Chaque pot d’encre sur lequel j’ai noté un numéro me permet d’évaluer le niveau de gris attendu. Mes premiers traits au fusain vont donner le ton à l’ensemble de mon image.

Mon esprit se souvient de mes premiers cours de l’école des Beaux-Arts de Cherbourg, au couvent disparu aujourd’hui. Une espèce d’agrégat de lignes directrices, de lignes de forces, d’espaces pleins et vides, d’équilibres du dessin, des premiers traits : bref, une tempête sous un crâne. Les premières lignes se tracent tant bien que mal. La dynamique globale du dessin transpire et j’ai une bonne base pour commencer le lavis. La plupart du temps je reste sur le mode classique, en partant du plus clair pour aller au plus foncé, sauf exceptions.

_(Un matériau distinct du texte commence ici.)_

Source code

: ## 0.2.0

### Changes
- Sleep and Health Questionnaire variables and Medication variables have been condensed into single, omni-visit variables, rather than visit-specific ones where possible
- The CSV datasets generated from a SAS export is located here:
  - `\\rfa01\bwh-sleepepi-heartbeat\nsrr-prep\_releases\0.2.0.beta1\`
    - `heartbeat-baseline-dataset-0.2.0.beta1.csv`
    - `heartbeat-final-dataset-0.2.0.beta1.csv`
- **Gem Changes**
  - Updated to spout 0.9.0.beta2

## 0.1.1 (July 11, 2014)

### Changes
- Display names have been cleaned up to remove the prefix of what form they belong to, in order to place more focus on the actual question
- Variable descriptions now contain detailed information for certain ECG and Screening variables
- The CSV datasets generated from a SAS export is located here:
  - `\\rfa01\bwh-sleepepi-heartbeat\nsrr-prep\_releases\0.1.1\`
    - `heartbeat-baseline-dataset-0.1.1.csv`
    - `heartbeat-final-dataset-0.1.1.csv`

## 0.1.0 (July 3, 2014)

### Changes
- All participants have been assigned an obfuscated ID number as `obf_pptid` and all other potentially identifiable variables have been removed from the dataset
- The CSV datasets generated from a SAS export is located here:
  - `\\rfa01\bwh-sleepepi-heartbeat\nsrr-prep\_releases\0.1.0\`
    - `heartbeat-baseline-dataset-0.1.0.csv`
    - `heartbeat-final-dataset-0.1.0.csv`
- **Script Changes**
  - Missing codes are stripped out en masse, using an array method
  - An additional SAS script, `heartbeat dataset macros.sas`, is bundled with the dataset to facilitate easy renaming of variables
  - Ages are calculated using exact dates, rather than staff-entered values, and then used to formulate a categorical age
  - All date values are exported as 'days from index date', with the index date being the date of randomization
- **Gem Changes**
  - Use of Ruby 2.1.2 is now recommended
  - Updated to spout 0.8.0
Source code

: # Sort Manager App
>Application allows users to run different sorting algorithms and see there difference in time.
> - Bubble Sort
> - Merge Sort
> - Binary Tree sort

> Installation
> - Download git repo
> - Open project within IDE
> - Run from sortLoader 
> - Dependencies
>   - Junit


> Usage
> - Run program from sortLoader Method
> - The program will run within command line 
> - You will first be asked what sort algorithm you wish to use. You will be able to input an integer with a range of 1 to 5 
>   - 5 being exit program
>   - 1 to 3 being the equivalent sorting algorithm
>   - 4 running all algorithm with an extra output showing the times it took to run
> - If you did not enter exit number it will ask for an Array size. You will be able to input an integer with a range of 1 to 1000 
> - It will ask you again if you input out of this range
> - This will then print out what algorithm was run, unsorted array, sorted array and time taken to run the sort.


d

Quand j’arrive au pot le plus foncé/clair, je prends un peu de recul pour voir où j’aurais pu délaisser quelques espaces. L’objectif est de revenir le moins possible sur le même pot de lavis.

3 thématiques et un bonus

J’ai passé pas mal de temps à choisir les photos qui ont servi de base pour mon travail. Difficile de justifier mes choix, même si certains clichés étaient une évidence. J’ai décidé de traiter chaque thématique dans cet ordre : patrimoine, musique, cinéma, pour ne pas tout mélanger et garder le compte des dessins. Vers la fin de la résidence, j’ai senti le besoin de choisir moi-même mes sources iconographiques.

Patrimoine

Travailler à partir de photos de collégiens permet de regarder la vie autrement, comme un coup de jeunesse dans mon regard, une énergie différente plein de ressources.

Ma sélection s’est portée sur des choix très personnels, en fonction de l’évocation d’un lieu et de son histoire, comme la grille, la chapelle. Les reflets sont souvent présents, dans les flaques d’eau particulièrement. La richesse de cet espace réside également dans la végétation omniprésente, une ode à la poésie et au calme ambiant. C’est aussi pour cela que j’ai pu sélectionner quelques images avec beaucoup de verdure et d’arbres.

Musique

Je travaille la plupart du temps en musique et ce n’est pas pour cela que j’ai choisi certaines photographies, car je connaissais pas la moitié des musiciens. J’écoutais parfois les artistes pendant le processus, c’était parfois un moment de découverte pour moi qui n’a pas toujours été possible pour des raisons de goûts musicaux. Mes choix se sont surtout portés sur les aspects graphiques ayant un potentiel certain. J’observe le cadrage, la lumière, les mouvements de l’artiste photographié sur scène.

Cinéma

J’ai eu la chance de tomber sur des passionnés de cinéma et d’avoir accès à un large panel d’archives photographiques de tournages dans la Manche. J’ai voulu montrer l’envers du décor, comme un pas de côté en dehors de l’écran. Je profite de quelques photos pour évoquer les techniciens, ces travailleurs de l’ombre. Je décide parfois de mettre en valeur le paysage et d’écarter les humains présents comme de simples silhouettes parcourant de merveilleux paysages de la Manche.

Nature

Je ne suis pas allé bien loin, il m’a fallu simplement sortir de la galerie et profiter du jardin accueillant de ce mois de juillet. Je pense aimer la verdure de manière générale, la nature, les feuilles, les formes des arbres. Commencés en fin de résidence, je propose donc quelques dessins traités légèrement différemment. Ils viennent contrebalancer cette plongée dans l’univers de photographies hors de moi. Souvent plus abstraits et traités autrement graphiquement.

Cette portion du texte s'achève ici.